* _Data entries_:
· · ·

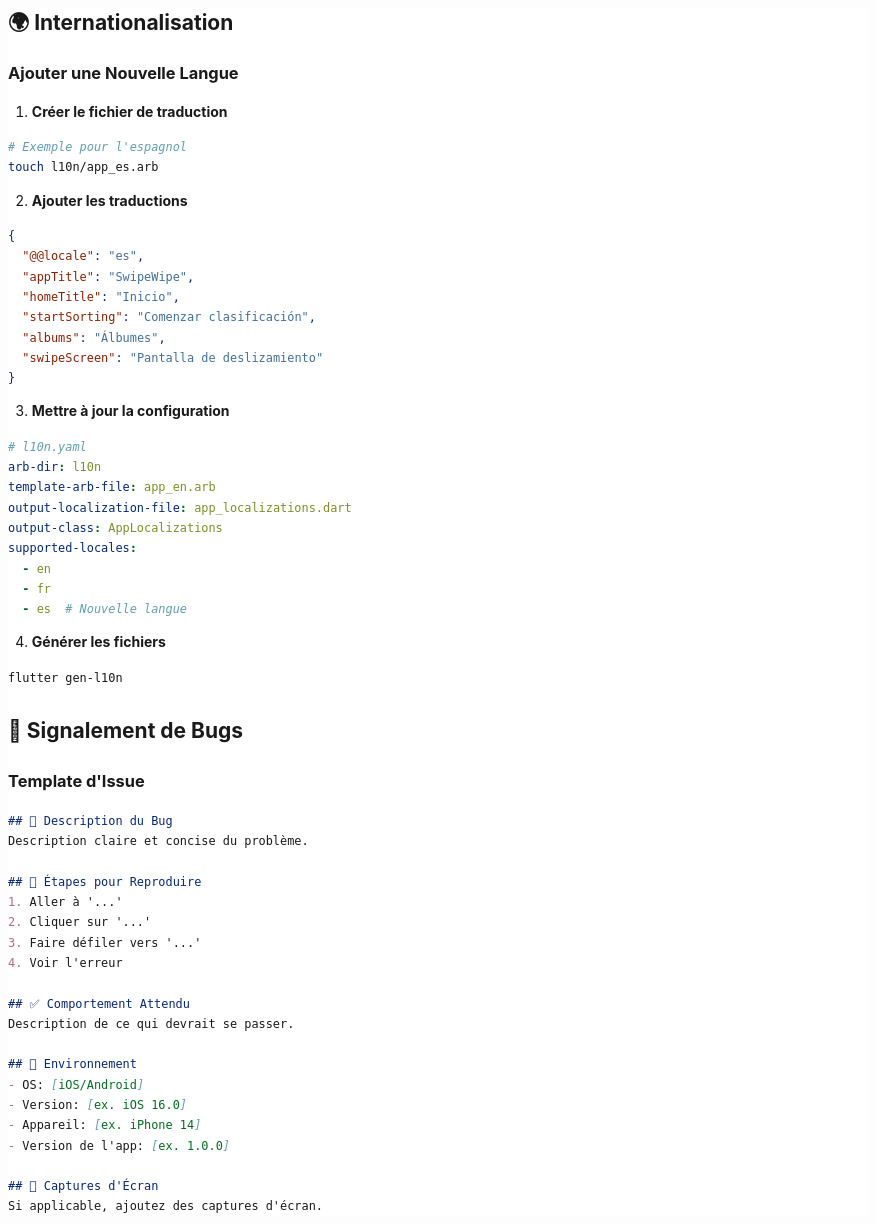 ## 🌍 Internationalisation

### Ajouter une Nouvelle Langue

1. **Créer le fichier de traduction**
```bash
# Exemple pour l'espagnol
touch l10n/app_es.arb
```

2. **Ajouter les traductions**
```json
{
  "@@locale": "es",
  "appTitle": "SwipeWipe",
  "homeTitle": "Inicio",
  "startSorting": "Comenzar clasificación",
  "albums": "Álbumes",
  "swipeScreen": "Pantalla de deslizamiento"
}
```

3. **Mettre à jour la configuration**
```yaml
# l10n.yaml
arb-dir: l10n
template-arb-file: app_en.arb
output-localization-file: app_localizations.dart
output-class: AppLocalizations
supported-locales:
  - en
  - fr
  - es  # Nouvelle langue
```

4. **Générer les fichiers**
```bash
flutter gen-l10n
```

## 🐛 Signalement de Bugs

### Template d'Issue

```markdown
## 🐛 Description du Bug
Description claire et concise du problème.

## 🔄 Étapes pour Reproduire
1. Aller à '...'
2. Cliquer sur '...'
3. Faire défiler vers '...'
4. Voir l'erreur

## ✅ Comportement Attendu
Description de ce qui devrait se passer.

## 📱 Environnement
- OS: [iOS/Android]
- Version: [ex. iOS 16.0]
- Appareil: [ex. iPhone 14]
- Version de l'app: [ex. 1.0.0]

## 📸 Captures d'Écran
Si applicable, ajoutez des captures d'écran.
```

· · ·

* _DIRECTIONS FOR THIS TASK_:
Quote every record above exactly, leaving out the pictures.

* _WRITTEN ANSWER_:
 ## 🌍 Internationalisation

### Ajouter une Nouvelle Langue

1. **Créer le fichier de traduction**
```bash
# Exemple pour l'espagnol
touch l10n/app_es.arb
```

2. **Ajouter les traductions**
```json
{
  "@@locale": "es",
  "appTitle": "SwipeWipe",
  "homeTitle": "Inicio",
  "startSorting": "Comenzar clasificación",
  "albums": "Álbumes",
  "swipeScreen": "Pantalla de deslizamiento"
}
```

3. **Mettre à jour la configuration**
```yaml
# l10n.yaml
arb-dir: l10n
template-arb-file: app_en.arb
output-localization-file: app_localizations.dart
output-class: AppLocalizations
supported-locales:
  - en
  - fr
  - es  # Nouvelle langue
```

4. **Générer les fichiers**
```bash
flutter gen-l10n
```

## 🐛 Signalement de Bugs

### Template d'Issue

```markdown
## 🐛 Description du Bug
Description claire et concise du problème.

## 🔄 Étapes pour Reproduire
1. Aller à '...'
2. Cliquer sur '...'
3. Faire défiler vers '...'
4. Voir l'erreur

## ✅ Comportement Attendu
Description de ce qui devrait se passer.

## 📱 Environnement
- OS: [iOS/Android]
- Version: [ex. iOS 16.0]
- Appareil: [ex. iPhone 14]
- Version de l'app: [ex. 1.0.0]

## 📸 Captures d'Écran
Si applicable, ajoutez des captures d'écran.
```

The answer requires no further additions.